(EXTRACTED ENTRIES)

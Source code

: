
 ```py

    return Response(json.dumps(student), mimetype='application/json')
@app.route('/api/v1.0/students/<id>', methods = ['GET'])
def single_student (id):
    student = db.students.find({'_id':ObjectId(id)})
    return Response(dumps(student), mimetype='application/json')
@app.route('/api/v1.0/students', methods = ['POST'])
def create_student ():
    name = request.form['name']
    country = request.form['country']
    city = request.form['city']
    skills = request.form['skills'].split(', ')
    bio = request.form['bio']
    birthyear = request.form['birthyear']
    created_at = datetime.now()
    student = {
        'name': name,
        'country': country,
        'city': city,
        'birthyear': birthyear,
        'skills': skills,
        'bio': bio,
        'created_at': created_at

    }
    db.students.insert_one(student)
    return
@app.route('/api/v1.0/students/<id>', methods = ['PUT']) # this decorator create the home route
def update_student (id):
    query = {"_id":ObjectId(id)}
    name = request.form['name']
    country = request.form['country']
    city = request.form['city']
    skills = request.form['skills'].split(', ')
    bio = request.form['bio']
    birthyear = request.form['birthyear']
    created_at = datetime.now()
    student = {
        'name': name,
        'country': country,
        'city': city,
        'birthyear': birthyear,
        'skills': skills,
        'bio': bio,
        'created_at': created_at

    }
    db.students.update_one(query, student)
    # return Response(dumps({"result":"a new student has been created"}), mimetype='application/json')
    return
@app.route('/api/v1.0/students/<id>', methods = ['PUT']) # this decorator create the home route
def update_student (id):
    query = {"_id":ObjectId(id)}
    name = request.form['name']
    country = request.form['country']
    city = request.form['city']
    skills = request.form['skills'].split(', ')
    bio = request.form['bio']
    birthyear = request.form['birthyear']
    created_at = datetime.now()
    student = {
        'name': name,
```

(End EXTRACTED ENTRIES)

■ WHAT TO WORK ON
Whatever appears in the data above is to be set down exactly.

■ REPLY
Source code

:
 ```py

    return Response(json.dumps(student), mimetype='application/json')
@app.route('/api/v1.0/students/<id>', methods = ['GET'])
def single_student (id):
    student = db.students.find({'_id':ObjectId(id)})
    return Response(dumps(student), mimetype='application/json')
@app.route('/api/v1.0/students', methods = ['POST'])
def create_student ():
    name = request.form['name']
    country = request.form['country']
    city = request.form['city']
    skills = request.form['skills'].split(', ')
    bio = request.form['bio']
    birthyear = request.form['birthyear']
    created_at = datetime.now()
    student = {
        'name': name,
        'country': country,
        'city': city,
        'birthyear': birthyear,
        'skills': skills,
        'bio': bio,
        'created_at': created_at

    }
    db.students.insert_one(student)
    return
@app.route('/api/v1.0/students/<id>', methods = ['PUT']) # this decorator create the home route
def update_student (id):
    query = {"_id":ObjectId(id)}
    name = request.form['name']
    country = request.form['country']
    city = request.form['city']
    skills = request.form['skills'].split(', ')
    bio = request.form['bio']
    birthyear = request.form['birthyear']
    created_at = datetime.now()
    student = {
        'name': name,
        'country': country,
        'city': city,
        'birthyear': birthyear,
        'skills': skills,
        'bio': bio,
        'created_at': created_at

    }
    db.students.update_one(query, student)
    # return Response(dumps({"result":"a new student has been created"}), mimetype='application/json')
    return
@app.route('/api/v1.0/students/<id>', methods = ['PUT']) # this decorator create the home route
def update_student (id):
    query = {"_id":ObjectId(id)}
    name = request.form['name']
    country = request.form['country']
    city = request.form['city']
    skills = request.form['skills'].split(', ')
    bio = request.form['bio']
    birthyear = request.form['birthyear']
    created_at = datetime.now()
    student = {
        'name': name,
```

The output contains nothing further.